Hat all das, was Sie jetzt schildern, ihre Haltung zu Waffenlieferungen aus Deutschland verändert?
Seit ich selbst die nächtlichen Sirenen miterlebt habe, die Raketenalarme, die hier Alltag sind in fast jeder Nacht, hat sich meine Ansicht in Bezug auf Abwehrschirme gewandelt: Sie sind hilfreich und hier in der aktuellen Situation unentbehrlich. Allerdings bleibe ich dabei, dass mehr Waffen und schnellere Waffenlieferungen uns der Lösung keinen Schritt näherbringen werden. Diplomatie darf kein Schimpfwort sein, man muss alles versuchen für den Frieden.

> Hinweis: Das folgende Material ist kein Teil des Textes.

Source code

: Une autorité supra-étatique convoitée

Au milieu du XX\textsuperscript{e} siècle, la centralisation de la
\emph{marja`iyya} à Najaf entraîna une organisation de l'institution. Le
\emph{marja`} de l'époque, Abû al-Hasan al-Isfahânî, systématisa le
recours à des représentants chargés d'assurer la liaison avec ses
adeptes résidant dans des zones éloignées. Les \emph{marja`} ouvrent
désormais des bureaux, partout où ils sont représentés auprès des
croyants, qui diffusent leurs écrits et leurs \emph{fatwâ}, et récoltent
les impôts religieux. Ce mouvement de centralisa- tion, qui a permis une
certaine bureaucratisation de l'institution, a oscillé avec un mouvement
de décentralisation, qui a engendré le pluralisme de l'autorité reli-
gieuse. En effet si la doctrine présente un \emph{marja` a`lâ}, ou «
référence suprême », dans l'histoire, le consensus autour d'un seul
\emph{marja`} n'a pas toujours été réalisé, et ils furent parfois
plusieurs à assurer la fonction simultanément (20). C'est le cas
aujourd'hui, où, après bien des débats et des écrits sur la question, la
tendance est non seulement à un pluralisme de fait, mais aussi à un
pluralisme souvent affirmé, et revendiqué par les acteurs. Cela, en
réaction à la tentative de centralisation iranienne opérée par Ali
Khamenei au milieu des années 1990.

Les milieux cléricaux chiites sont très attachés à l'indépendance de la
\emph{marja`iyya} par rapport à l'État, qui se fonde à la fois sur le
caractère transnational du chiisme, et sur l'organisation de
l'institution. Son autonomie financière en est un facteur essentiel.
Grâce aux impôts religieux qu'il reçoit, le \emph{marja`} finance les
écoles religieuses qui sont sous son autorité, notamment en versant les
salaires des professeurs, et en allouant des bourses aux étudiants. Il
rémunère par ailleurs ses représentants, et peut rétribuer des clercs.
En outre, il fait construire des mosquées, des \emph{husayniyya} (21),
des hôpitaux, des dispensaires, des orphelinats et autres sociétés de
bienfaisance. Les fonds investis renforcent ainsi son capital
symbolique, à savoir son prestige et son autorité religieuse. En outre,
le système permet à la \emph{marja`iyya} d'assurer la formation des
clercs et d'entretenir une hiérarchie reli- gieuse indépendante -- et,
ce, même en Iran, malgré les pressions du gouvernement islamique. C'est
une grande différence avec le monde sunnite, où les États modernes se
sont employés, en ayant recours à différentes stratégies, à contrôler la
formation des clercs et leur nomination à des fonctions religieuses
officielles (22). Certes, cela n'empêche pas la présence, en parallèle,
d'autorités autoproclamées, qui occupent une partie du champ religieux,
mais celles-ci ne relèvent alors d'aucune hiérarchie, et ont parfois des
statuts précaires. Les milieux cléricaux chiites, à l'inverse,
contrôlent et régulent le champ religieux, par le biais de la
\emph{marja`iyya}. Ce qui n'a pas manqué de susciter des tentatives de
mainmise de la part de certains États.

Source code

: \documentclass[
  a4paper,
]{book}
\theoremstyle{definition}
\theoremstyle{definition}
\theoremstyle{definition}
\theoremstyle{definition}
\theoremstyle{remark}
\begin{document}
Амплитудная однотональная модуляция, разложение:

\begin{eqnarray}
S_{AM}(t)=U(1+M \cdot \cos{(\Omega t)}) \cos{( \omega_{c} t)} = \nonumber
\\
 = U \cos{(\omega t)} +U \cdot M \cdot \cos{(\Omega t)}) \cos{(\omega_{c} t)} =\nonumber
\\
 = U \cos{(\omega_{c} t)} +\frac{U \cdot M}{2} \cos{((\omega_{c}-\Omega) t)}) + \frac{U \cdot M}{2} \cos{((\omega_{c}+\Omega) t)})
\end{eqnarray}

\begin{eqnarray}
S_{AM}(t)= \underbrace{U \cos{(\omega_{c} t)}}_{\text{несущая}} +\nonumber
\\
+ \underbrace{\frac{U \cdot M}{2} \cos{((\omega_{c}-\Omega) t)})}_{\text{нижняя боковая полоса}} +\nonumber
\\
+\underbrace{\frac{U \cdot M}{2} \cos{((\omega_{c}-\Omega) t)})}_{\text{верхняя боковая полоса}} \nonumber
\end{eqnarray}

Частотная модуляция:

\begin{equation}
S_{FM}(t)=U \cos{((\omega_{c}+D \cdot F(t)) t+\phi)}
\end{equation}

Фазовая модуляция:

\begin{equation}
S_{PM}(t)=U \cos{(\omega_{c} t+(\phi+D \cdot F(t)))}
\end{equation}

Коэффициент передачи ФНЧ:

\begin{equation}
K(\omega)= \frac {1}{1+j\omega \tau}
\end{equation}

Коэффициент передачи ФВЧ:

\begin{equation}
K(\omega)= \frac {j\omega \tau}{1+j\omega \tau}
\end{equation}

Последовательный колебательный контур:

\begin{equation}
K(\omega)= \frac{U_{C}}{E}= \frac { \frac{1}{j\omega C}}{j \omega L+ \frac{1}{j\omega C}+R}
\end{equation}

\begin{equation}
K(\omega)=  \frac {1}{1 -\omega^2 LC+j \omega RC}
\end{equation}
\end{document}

Alles versuchen, was bedeutet das? Auch Gespräche mit Putin?
Vielleicht auch das. Allerdings halte ich das als Schlüssel zum Erfolg für unterkomplex. „Fahr doch zu Putin“, heißt es manchmal so oberschlau. Ich halte es mit Helmut Schmidt: Lieber hundertmal reden als einmal schießen. Alles, was es an Ideen für eine Friedenslösung gibt, muss auf den Tisch. Und ich möchte noch einmal klar betonen: Es gibt für mich keine Zweifel daran, dass Russland der Aggressor ist, da gibt es nichts zu relativieren. Am Ende entscheidet ohnehin die Ukraine, und natürlich gilt es vor allem, ihre Integrität zu wahren. Aber wofür ich immer wieder werbe, ist eine europäisch abgestimmte Friedensinitiative.

Reden, ist das in diesem Fall wirklich aussichtsreich?
Wir haben Belege dafür, dass es funktionieren kann, zum Beispiel den Gefangenenaustausch oder das Getreideabkommen. Gespräche und Diplomatie können Ergebnisse zeitigen, auch in diesem Konflikt.

Die Präsidenten Ägyptens, der Republik Kongo, Sambias, des Senegal, Südafrikas und Ugandas haben sich als Vermittler in Stellung gebracht und wollen sich mit Delegationen in Kiew und Moskau für ein Ende des Krieges starkmachen. Was halten Sie von der Friedensinitiative der afrikanischen Staaten zur Beendigung des Krieges in der Ukraine?
Ich sage ganz klar: Ich begrüße jede Initiative, die sich für die Beendigung des Krieges starkmacht. Das gilt umso mehr, seit ich all das hier gesehen habe. Zur gleichen Zeit wie wir war auch eine chinesische Delegation in Kiew, die Gespräche in der Ukraine führt und dann zu Gesprächen nach Moskau weiterreist. Viele Menschen in der Ukraine wollen nur, dass der Krieg schnellstmöglich endet. Auch Präsident Selenskyj steht diesen Initiativen nicht feindlich gegenüber. Warum sollten wir uns dann dagegen sperren? Im Gegenteil: Europa kann und sollte diplomatisch mehr leisten.